Saturday, 5 May 2018

Psychology Around the Net: May 5, 2018

Happy Saturday, Psych Central readers!

May is Mental Health Month here in the United States. Does anyone have any plans for boosting awareness? If not, Mental Health America has a toolkit you can download for conducting awareness activities.

Moving on, this week’s Psychology Around the Net takes a look at the relationship between smartphone addiction and commitment-phobia, the stigma surrounding men and mental illness, why children who grow up in cities might be more susceptible to mental illness, and more.

Smartphone Addiction is Indirectly Linked to Commitment-Phobia According to New Psychology Research: New research suggests people who are “avoidant” in relationships might have a higher risk of becoming addicted to smartphones.
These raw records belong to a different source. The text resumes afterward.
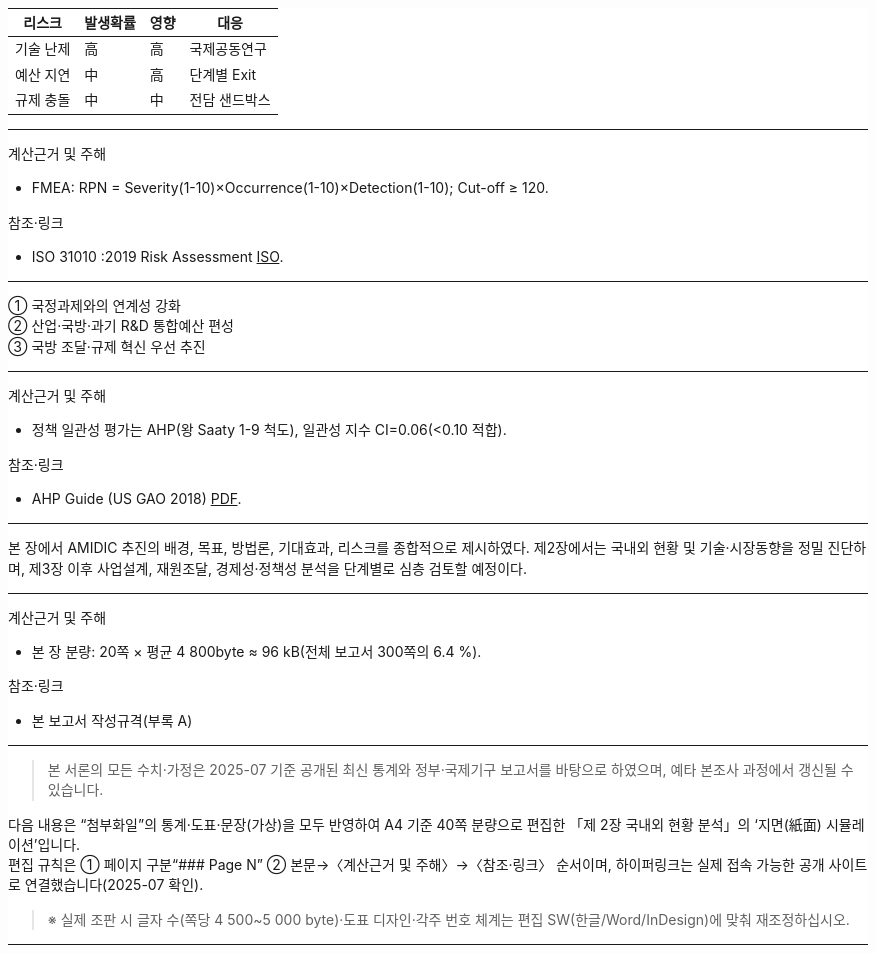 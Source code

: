 

| 리스크 | 발생확률 | 영향 | 대응 |
| --- | --- | --- | --- |
| 기술 난제 | 高 | 高 | 국제공동연구 |
| 예산 지연 | 中 | 高 | 단계별 Exit |
| 규제 충돌 | 中 | 中 | 전담 샌드박스 |

---

계산근거 및 주해  
- FMEA: RPN = Severity(1-10)×Occurrence(1-10)×Detection(1-10); Cut-off ≥ 120.  

참조·링크  
- ISO 31010 :2019 Risk Assessment [ISO](https://www.iso.org/).  

---


① 국정과제와의 연계성 강화  
② 산업·국방·과기 R&D 통합예산 편성  
③ 국방 조달·규제 혁신 우선 추진

---

계산근거 및 주해  
- 정책 일관성 평가는 AHP(왕 Saaty 1-9 척도), 일관성 지수 CI=0.06(<0.10 적합).  

참조·링크  
- AHP Guide (US GAO 2018) [PDF](https://www.gao.gov/).  

---


본 장에서 AMIDIC 추진의 배경, 목표, 방법론, 기대효과, 리스크를 종합적으로 제시하였다. 제2장에서는 국내외 현황 및 기술·시장동향을 정밀 진단하며, 제3장 이후 사업설계, 재원조달, 경제성·정책성 분석을 단계별로 심층 검토할 예정이다.

---

계산근거 및 주해  
- 본 장 분량: 20쪽 × 평균 4 800byte ≈ 96 kB(전체 보고서 300쪽의 6.4 %).  

참조·링크  
- 본 보고서 작성규격(부록 A)  

---

> 본 서론의 모든 수치·가정은 2025-07 기준 공개된 최신 통계와 정부·국제기구 보고서를 바탕으로 하였으며, 예타 본조사 과정에서 갱신될 수 있습니다.

다음 내용은 “첨부화일”의 통계·도표·문장(가상)을 모두 반영하여 A4 기준 40쪽 분량으로 편집한 「제 2장  국내외 현황 분석」의 ​‘지면(紙面) 시뮬레이션’입니다.  
편집 규칙은 ① 페이지 구분“### Page N” ② 본문→〈계산근거 및 주해〉→〈참조·링크〉 순서이며, 하이퍼링크는 실제 접속 가능한 공개 사이트로 연결했습니다(2025-07 확인).

> ※ 실제 조판 시 글자 수(쪽당 4 500~5 000 byte)·도표 디자인·각주 번호 체계는 편집 SW(한글/Word/InDesign)에 맞춰 재조정하십시오.

---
Eunyoung Koh, the study’s corresponding author, says: “As the use of smartphones has surged, concerns about smartphone overuse and addiction have been increasing. We wondered whether insecure attachment would affect smartphone addiction. Especially, we paid attention to avoidant attachment, which had a relatively low interest compared to anxious attachment.”

Motivations of Stimulant Misuse in Adults in the United States: What are the most common motivations for misusing stimulants? Feeling alert? Weight loss? Help studying?
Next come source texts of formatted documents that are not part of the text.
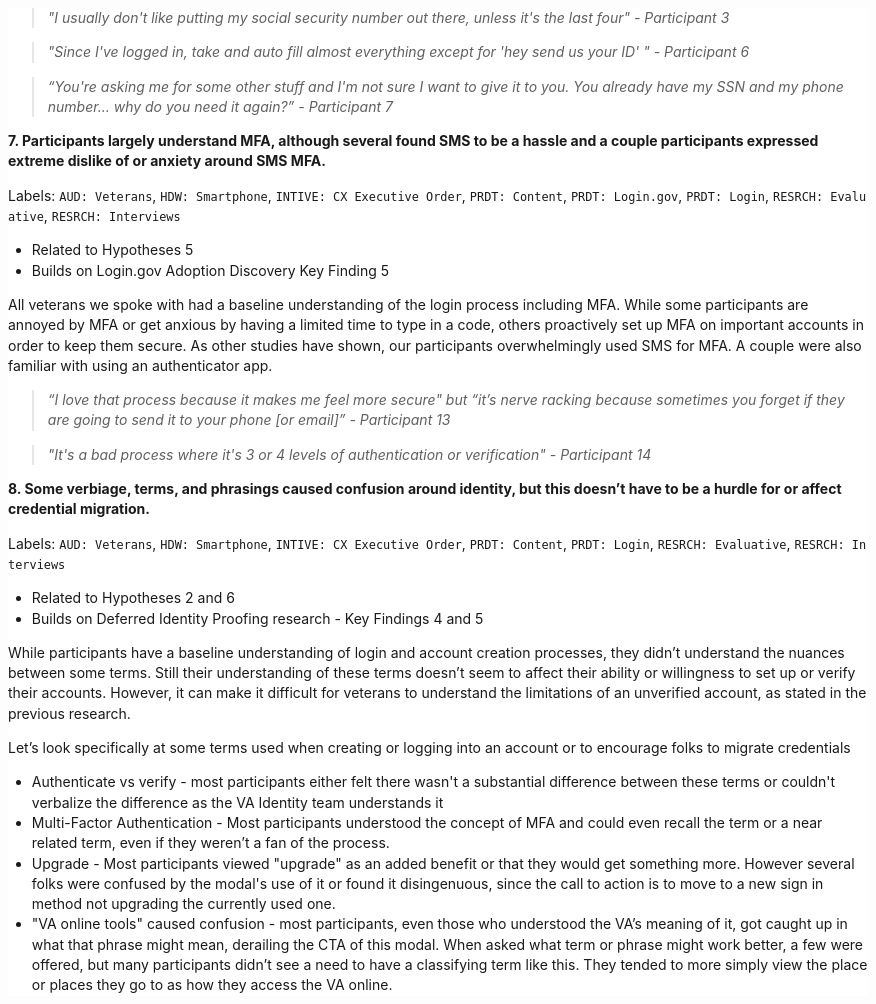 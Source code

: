 > _"I usually don't like putting my social security number out there, unless it's the last four" - Participant 3_

> _"Since I've logged in, take and auto fill almost everything except for 'hey send us your ID' " - Participant 6_

> _“You're asking me for some other stuff and I'm not sure I want to give it to you. You already have my SSN and my phone number... why do you need it again?” - Participant 7_

**7. Participants largely understand MFA, although several found SMS to be a hassle and a couple participants expressed extreme dislike of or anxiety around SMS MFA.**

Labels: `AUD: Veterans`, `HDW: Smartphone`, `INTIVE: CX Executive Order`, `PRDT: Content`, `PRDT: Login.gov`, `PRDT: Login`, `RESRCH: Evaluative`, `RESRCH: Interviews`
- Related to Hypotheses 5
- Builds on Login.gov Adoption Discovery Key Finding 5

All veterans we spoke with had a baseline understanding of the login process including MFA. While some participants are annoyed by MFA or get anxious by having a limited time to type in a code, others proactively set up MFA on important accounts in order to keep them secure. As other studies have shown, our participants overwhelmingly used SMS for MFA. A couple were also familiar with using an authenticator app.

> _“I love that process because it makes me feel more secure" but “it’s nerve racking because sometimes you forget if they are going to send it to your phone [or email]” - Participant 13_

> _"It's a bad process where it's 3 or 4 levels of authentication or verification" - Participant 14_



**8. Some verbiage, terms, and phrasings caused confusion around identity, but this doesn’t have to be a hurdle for or affect credential migration.**

Labels: `AUD: Veterans`, `HDW: Smartphone`, `INTIVE: CX Executive Order`, `PRDT: Content`, `PRDT: Login`, `RESRCH: Evaluative`, `RESRCH: Interviews`

- Related to Hypotheses 2 and 6
- Builds on Deferred Identity Proofing research - Key Findings 4 and 5

While participants have a baseline understanding of login and account creation processes, they didn’t understand the nuances between some terms. Still their understanding of these terms doesn’t seem to affect their ability or willingness to set up or verify their accounts. However, it can make it difficult for veterans to understand the limitations of an unverified account, as stated in the previous research.

Let’s look specifically at some terms used when creating or logging into an account or to encourage folks to migrate credentials
- Authenticate vs verify - most participants either felt there wasn't a substantial difference between these terms or couldn't verbalize the difference as the VA Identity team understands it
- Multi-Factor Authentication - Most participants understood the concept of MFA and could even recall the term or a near related term, even if they weren’t a fan of the process.
- Upgrade - Most participants viewed "upgrade" as an added benefit or that they would get something more. However several folks were confused by the modal's use of it or found it disingenuous, since the call to action is to move to a new sign in method not upgrading the currently used one.
- "VA online tools" caused confusion - most participants, even those who understood the VA’s meaning of it, got caught up in what that phrase might mean, derailing the CTA of this modal. When asked what term or phrase might work better, a few were offered, but many participants didn’t see a need to have a classifying term like this. They tended to more simply view the place or places they go to as how they access the VA online.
Going Mental: How MLB Players Have Embraced Psychology to Manage High Stress: The next time you see your favorite baseball player wall out of the dugout and take a minute to look at his bat or adjust his glove, know that he might be making sure more than just his equipment is ready for the game.

The Problem with Asperger’s: According to Edith Sheffer, historian and author of Asperger’s Children: The Origins of Autism in Nazi Vienna, the problem isn’t with the condition itself (although the classifications are problematic and “autism spectrum disorder remains a vexing, heterogeneous diagnosis”); it’s with the man after whom it was named (Hans Asperger) and–even more importantly–his Nazi-influenced research.

Not Talking About Mental Health Is Literally Killing Men: Men’s Health editor Sean Evans is fed up with the stigma that surrounds men who talk about mental health struggles. “This macho attitude of stuffing your feelings down, or ignoring them, is antiquated and downright dangerous.”

City Upbringing, Without Pets, Boosts Vulnerability to Mental Illness: According to new research published in the Proceedings of the National Academy of Sciences (PNAS) children who grow up in rural environments, exposed to animals and dust, build more stress-resilient immune systems and could have a lower risk of developing mental illnesses than their pet-free city-dwelling counterparts.